薪泥棒の生活と残酷なソ連兵
病気の子供達三人は何の手も施すことが出来ず死なせてしまい途方に暮れる毎日でしたが食べるための働きを止めることは出来ませんでした。
街頭での商売は、資本を使わずに出来る立ち売りは寒さのため困難となりました。このため、手っ取りはやくお金になる燃料探しを始めました。
元日本軍の官舎の床板が目標の薪燃料でした。元日本軍官舎は鉄条網が張り巡らされていましたが父がペンチやバリを調達してもらったおかげで、誰も入れないように出入り口は厳重に全部閉鎖してあり敬遠しましたがそれは解決出来ました。。
普通の箇所はペンチで鉄条網を切り中へ入り込み、もう一箇所を逃げる時のために鉄条網を切り落としました。
父はボクや母や小沢さんにもペンチやバリを渡してくれました。
父はこれ等の道具を吉野町あたりの露天商から盗んできたそうです、食べ物は警戒が厳しく見つかれば追われるが、こんな商品は隙を見つけてスーット掴み取れば苦労なく取れたそうです。
元日本軍の官舎は満人たちが中にあった日用調度品は物色済みであり、もう、すでに何も無くガラクタばかりが散らばっているだけでした。
母達は小沢の静子ちゃんを見張りに立てて、まず、畳をまくり、床板をバリバリとバリで剥がして1メートルぐらいの長さに揃えて背中に背負い易くする為には板を折る音が大きく大変苦労しました。
paste1.png床板には釘が沢山あり、買い手からは 釘を取れといわれ、背負うには怪我するので困りました。ボクが官舎一軒一軒隈なく探しノコギリまでも探してきました。ボクは色んな道具を沢山集めてきました。薪は市街地に入ると直ぐに売れました日本人も満人も蒙古人もソ連人も買ってくれました。薪泥棒は午前1回、午後1回のペースの重労働でしたがすぐ現金になりその日の糧の足しになり、私達避難民にはとてもいい泥棒商売でした。
私達が薪を売って稼いでいることが多くの日本人に知れ渡り、初めは良い商売?泥棒でしたが競争も激しく買い叩かれることも多くなってきました。
そんなある日、若い満人二人が母達が床剥がしをしている家に入り込んで来て私達女を近くに暖かくしてある場所があるから来いと強引に引っ張っていかれ、子供達を返せと迫ってきました。
母は下手な満語でもう二人若い独身の女性を連れてきたので、別の官舎を指差してやりました。
母達は彼女達と一緒に来たのではなく私達の後に付いてきたのは知っていました。
満人たちは母が指を指す建物へ入って行きました。
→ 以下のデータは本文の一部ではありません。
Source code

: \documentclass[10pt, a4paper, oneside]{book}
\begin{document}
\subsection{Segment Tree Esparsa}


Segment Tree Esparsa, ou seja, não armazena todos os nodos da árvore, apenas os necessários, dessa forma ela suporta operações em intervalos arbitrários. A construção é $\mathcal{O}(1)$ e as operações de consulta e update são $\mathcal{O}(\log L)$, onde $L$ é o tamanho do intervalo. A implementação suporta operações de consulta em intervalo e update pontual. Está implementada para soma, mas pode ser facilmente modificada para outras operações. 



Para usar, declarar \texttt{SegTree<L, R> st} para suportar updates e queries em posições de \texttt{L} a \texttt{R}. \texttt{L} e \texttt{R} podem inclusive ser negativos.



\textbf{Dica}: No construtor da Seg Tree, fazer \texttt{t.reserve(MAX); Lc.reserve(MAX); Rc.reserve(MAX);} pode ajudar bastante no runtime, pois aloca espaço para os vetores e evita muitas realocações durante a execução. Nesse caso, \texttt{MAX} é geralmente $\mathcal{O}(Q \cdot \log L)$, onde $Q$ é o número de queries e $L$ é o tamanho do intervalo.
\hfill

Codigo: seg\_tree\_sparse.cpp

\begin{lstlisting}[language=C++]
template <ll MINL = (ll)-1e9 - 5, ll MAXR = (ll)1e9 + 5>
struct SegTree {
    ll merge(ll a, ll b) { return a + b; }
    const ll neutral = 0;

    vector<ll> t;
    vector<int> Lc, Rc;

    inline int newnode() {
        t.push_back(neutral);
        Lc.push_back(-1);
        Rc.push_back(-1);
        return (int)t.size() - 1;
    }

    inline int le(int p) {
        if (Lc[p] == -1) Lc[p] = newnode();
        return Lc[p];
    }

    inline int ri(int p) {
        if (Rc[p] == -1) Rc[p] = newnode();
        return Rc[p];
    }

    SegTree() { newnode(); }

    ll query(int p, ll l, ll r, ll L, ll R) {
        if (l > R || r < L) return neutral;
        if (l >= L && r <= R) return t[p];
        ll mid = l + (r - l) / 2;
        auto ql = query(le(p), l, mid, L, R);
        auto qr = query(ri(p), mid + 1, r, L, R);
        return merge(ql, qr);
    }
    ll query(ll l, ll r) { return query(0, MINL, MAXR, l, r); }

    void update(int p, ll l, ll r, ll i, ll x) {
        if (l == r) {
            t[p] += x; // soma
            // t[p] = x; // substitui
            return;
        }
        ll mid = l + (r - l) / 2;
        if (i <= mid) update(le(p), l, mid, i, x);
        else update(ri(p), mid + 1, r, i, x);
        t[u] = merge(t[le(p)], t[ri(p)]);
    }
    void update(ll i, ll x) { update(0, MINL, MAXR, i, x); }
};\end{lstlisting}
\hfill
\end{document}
私達はほうぼうの呈で逃げました。
次の日取り残した床板を取りに入ったら、また昨日の満人が入ってきました、万事急すと思いきや、ニコニコしながら薪を背負うのを手伝ってくれたのです。
きっと昨日指を指した建物で若い女達と出会いうまく事が運んだのでしょう・・・彼女達には幸いがあったかは定かではないが私達は助かり、薪の調達まで手伝ってくれました。
旧日本軍の官舎への薪泥棒の人口が増えてあちこちで官舎の中を歩く姿を見かけるようになりました。
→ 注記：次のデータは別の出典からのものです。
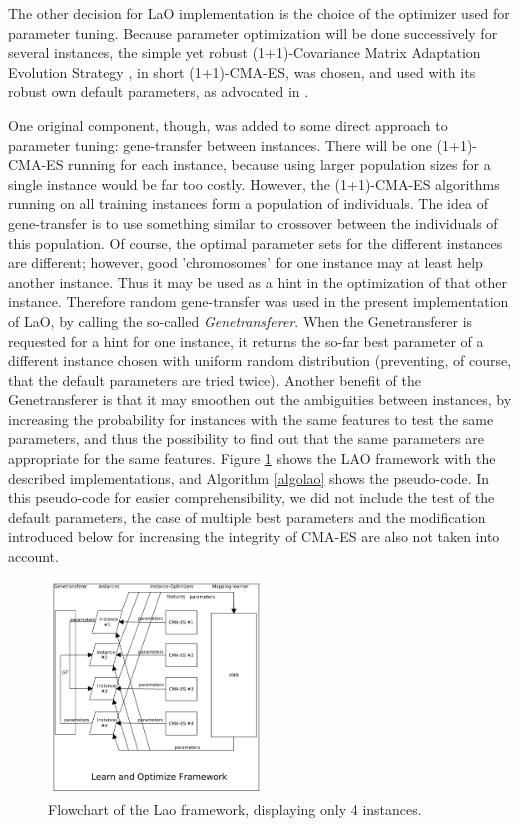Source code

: \documentclass{MYsig-alternate}
\begin{document}
The other decision for LaO implementation is the choice of the optimizer used for parameter tuning. Because parameter optimization will be done successively for several instances, the simple yet robust (1+1)-Covariance Matrix Adaptation Evolution Strategy \cite{hansen2001ecj}, in short (1+1)-CMA-ES,  was chosen, and used with its robust own default parameters, as advocated in \cite{BibGECCO:2010}.

One original component, though, was added to some direct approach to parameter tuning: gene-transfer between instances. There will be one (1+1)-CMA-ES running for each instance, because using larger population sizes for a single instance would be far too costly. However, the (1+1)-CMA-ES algorithms running on all training instances form a population of individuals. The idea of gene-transfer is to use something similar to crossover between the individuals of this population. Of course, the optimal parameter sets for the different instances are different; however, good 'chromosomes' for one instance may at least help another instance. Thus it may be used as a hint in the optimization of that other instance. Therefore random gene-transfer was used in the present implementation of LaO, by calling the so-called {\em Genetransferer}. When the Genetransferer is requested for a hint for one instance, it returns the so-far best parameter of a different instance chosen with uniform random distribution (preventing, of course, that the default parameters are tried twice). Another benefit of the Genetransferer is that it may smoothen out the ambiguities between instances, by increasing the probability for instances with the same features to test the same parameters, and thus the possibility to find out that the same parameters are appropriate for the same features. Figure \ref{figure:laoflowchart} shows the LAO framework with the described implementations, and Algorithm \ref{algolao} shows the pseudo-code. In this pseudo-code for easier comprehensibility, we did not include the test of the default parameters, the case of multiple best parameters and the modification introduced below for increasing the integrity of CMA-ES are also not taken into account. 

\begin{figure}[h!]
  \centering
    \includegraphics[width=0.5\textwidth]{lao.png}
  \caption{Flowchart of the Lao framework, displaying only 4 instances.}
\label{figure:laoflowchart}
\end{figure}
\end{document}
女達だけです、男はソ連軍の男狩におびえて昼間は外へは出られない状況でした。
今度はソ連軍の二人に捕まりました、そして、手を引かれて官舎の入り近くの立派な建物へ引きずり込まれました。
子供は返せと着ているものを脱げと言われたが寒くてだめだと拒否して、子供を連れて帰り赤ん坊に乳を飲ませて暗くなったら又来ますと身振り、手振りで納得させて、風呂場へソ連兵を連れて行き、水を入れて沸かしてほしいと頼みました、そしてソ連兵にも風呂へ入って身体を綺麗にしてほしいと頼み子供に食べるものかお金が欲しいとねだり、赤い軍票30円を貰った記憶があります。
そして無我夢中でそこから逃げ出しました。
t.gif鉄条網は罪人を収容するものかな?次の日若い女が10人程射殺されて、鉄条網の付近にあちこちにさらされていたそうです。きっと、私達の仕返しにされたのでしょう。